Start of Provided data

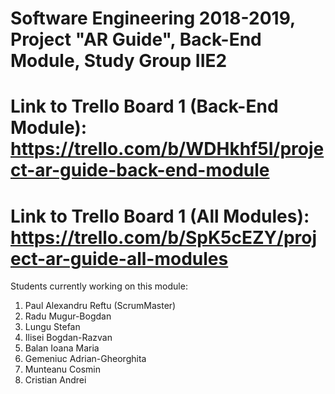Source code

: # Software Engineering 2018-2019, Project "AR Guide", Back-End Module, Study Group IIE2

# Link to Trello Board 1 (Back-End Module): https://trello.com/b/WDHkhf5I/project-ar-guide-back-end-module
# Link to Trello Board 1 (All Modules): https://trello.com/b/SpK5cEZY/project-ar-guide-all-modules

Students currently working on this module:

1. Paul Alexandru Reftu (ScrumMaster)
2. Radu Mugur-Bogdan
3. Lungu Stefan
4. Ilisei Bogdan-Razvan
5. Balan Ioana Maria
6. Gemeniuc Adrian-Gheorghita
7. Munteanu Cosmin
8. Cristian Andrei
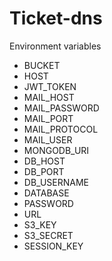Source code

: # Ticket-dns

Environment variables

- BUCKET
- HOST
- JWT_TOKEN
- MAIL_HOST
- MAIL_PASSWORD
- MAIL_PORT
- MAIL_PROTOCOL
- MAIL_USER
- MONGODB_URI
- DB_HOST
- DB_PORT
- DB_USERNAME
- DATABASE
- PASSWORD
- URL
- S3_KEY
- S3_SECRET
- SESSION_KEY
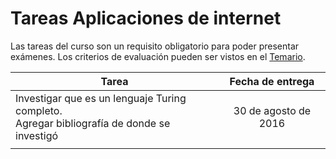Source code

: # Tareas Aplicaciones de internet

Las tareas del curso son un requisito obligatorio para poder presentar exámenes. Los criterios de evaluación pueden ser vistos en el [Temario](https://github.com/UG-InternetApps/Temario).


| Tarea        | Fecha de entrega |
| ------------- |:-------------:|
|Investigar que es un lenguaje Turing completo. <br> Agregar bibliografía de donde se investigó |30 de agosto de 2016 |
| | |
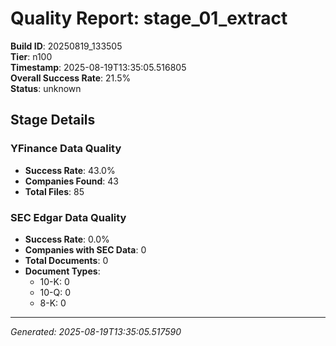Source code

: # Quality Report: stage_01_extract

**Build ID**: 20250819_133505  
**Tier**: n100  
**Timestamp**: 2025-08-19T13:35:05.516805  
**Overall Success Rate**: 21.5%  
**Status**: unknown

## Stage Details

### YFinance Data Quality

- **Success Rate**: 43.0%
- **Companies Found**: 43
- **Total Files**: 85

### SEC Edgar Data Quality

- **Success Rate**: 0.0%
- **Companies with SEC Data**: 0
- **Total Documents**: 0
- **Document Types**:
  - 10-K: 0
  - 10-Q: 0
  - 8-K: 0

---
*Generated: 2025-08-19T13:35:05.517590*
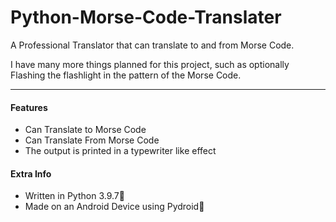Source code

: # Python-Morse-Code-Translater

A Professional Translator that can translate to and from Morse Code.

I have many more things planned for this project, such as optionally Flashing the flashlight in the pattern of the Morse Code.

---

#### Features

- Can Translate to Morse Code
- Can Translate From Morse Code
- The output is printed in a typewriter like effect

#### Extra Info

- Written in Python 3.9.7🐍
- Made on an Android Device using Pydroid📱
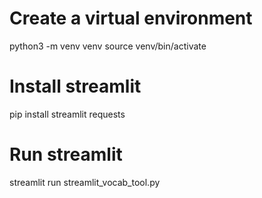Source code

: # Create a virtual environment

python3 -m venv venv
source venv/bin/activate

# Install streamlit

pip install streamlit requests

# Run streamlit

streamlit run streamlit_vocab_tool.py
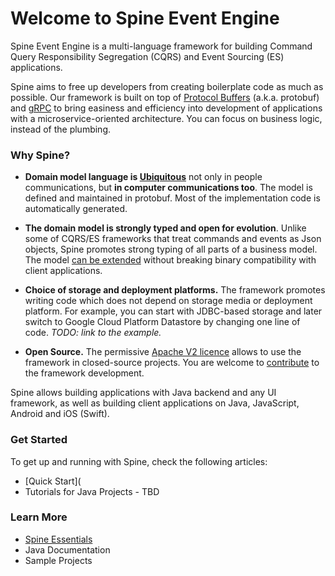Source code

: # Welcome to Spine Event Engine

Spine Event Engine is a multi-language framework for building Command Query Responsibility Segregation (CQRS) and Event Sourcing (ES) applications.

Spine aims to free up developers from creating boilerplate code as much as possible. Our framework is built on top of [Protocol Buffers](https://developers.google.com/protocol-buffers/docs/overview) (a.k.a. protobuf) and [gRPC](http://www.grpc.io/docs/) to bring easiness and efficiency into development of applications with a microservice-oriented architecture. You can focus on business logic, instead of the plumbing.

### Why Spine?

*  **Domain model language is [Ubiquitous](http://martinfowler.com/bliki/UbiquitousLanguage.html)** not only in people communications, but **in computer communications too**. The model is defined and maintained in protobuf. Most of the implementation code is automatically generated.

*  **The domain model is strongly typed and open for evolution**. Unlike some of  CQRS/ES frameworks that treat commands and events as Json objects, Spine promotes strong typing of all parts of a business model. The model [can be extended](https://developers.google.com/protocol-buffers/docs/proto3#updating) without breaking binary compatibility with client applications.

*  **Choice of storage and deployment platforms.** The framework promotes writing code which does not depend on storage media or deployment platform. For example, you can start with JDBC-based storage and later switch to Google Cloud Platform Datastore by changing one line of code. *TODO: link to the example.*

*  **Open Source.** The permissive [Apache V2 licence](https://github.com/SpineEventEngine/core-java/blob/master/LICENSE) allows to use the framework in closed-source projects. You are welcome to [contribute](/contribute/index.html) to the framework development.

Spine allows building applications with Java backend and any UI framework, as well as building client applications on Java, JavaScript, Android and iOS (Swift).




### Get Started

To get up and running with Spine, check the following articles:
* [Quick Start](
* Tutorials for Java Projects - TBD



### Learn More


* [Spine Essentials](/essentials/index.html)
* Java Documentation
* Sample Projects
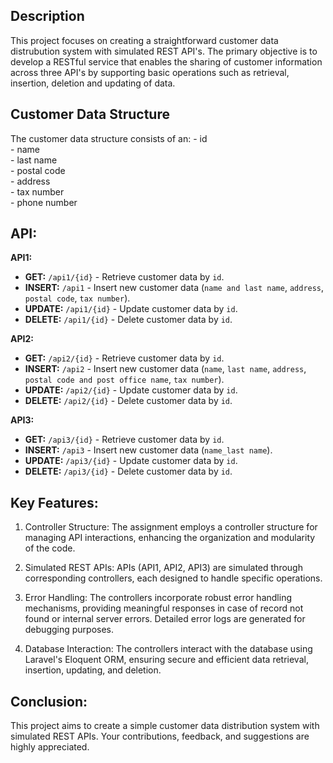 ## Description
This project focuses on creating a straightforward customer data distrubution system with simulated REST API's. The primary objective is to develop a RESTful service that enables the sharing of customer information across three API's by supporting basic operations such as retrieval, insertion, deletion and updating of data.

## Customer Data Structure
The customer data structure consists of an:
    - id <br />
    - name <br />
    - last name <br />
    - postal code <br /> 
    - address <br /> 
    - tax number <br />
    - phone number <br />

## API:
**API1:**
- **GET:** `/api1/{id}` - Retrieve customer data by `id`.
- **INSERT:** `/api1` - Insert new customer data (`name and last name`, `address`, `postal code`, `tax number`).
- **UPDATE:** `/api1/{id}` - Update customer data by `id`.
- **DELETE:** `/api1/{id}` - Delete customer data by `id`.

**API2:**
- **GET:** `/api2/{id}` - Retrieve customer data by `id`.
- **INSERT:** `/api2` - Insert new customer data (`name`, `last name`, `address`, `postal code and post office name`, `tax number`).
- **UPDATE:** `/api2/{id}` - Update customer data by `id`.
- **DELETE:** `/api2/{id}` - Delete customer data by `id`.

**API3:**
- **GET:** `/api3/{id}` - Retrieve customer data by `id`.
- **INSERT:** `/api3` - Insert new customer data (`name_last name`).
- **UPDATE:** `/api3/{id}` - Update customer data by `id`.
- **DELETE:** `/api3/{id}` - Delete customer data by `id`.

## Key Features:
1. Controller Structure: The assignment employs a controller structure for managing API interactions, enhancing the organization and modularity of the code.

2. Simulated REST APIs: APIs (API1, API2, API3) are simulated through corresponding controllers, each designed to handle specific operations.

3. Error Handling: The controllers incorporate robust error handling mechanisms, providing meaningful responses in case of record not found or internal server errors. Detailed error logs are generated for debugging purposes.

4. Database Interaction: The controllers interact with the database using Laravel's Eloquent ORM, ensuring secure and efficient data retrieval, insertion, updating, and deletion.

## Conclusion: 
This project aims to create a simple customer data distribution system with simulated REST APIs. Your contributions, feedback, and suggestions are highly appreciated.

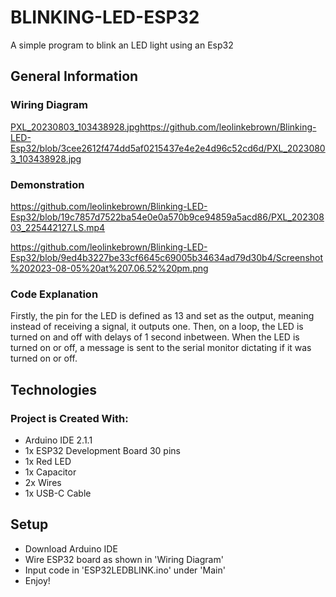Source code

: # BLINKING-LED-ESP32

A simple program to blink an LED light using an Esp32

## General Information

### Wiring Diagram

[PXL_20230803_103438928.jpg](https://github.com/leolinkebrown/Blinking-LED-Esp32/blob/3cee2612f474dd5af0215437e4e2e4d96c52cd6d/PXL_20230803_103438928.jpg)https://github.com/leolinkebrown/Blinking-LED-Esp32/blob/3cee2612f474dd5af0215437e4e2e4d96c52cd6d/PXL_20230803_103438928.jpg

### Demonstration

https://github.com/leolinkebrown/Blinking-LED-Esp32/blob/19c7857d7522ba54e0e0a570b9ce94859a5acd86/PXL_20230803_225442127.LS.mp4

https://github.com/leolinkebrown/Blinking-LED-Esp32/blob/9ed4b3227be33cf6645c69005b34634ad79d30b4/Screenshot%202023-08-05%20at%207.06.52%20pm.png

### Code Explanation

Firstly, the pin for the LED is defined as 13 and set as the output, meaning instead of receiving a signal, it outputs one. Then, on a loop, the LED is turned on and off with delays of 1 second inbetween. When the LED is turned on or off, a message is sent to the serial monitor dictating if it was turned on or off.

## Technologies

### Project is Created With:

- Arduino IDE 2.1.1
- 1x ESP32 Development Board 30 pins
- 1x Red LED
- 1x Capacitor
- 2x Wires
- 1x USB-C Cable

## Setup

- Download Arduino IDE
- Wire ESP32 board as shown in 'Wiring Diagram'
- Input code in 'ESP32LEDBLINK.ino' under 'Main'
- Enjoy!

End of Provided data
Start of Provided data

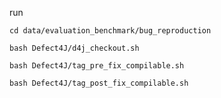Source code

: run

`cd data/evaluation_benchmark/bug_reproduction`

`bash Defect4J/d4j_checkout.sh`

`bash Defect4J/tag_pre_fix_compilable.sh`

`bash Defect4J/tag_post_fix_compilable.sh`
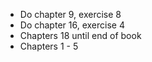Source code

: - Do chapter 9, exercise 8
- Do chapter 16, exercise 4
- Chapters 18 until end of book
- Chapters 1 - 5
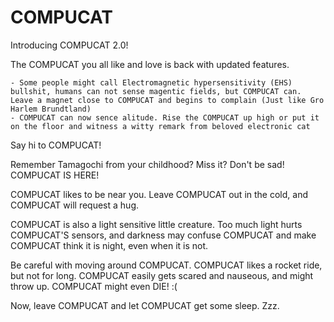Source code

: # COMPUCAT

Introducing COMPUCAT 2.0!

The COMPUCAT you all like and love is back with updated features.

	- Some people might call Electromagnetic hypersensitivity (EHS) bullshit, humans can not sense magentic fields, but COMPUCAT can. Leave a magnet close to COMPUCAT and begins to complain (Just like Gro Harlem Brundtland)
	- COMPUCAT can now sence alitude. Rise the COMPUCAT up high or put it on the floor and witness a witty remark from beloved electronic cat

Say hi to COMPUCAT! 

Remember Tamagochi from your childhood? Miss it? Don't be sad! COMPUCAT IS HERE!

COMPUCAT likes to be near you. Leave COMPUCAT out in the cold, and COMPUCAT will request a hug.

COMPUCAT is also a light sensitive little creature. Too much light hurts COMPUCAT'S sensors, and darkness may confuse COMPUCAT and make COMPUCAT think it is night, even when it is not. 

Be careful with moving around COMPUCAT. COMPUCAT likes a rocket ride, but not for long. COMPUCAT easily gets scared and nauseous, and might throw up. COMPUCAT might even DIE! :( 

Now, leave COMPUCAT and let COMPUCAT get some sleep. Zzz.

End of Provided data

- _Work task_: In the records above, some lines may contain the word "aims"; copy every one of them.

- _Response area_:
Spine aims to free up developers from creating boilerplate code as much as possible. Our framework is built on top of [Protocol Buffers](https://developers.google.com/protocol-buffers/docs/overview) (a.k.a. protobuf) and [gRPC](http://www.grpc.io/docs/) to bring easiness and efficiency into development of applications with a microservice-oriented architecture. You can focus on business logic, instead of the plumbing.
This project aims to create a simple customer data distribution system with simulated REST APIs. Your contributions, feedback, and suggestions are highly appreciated.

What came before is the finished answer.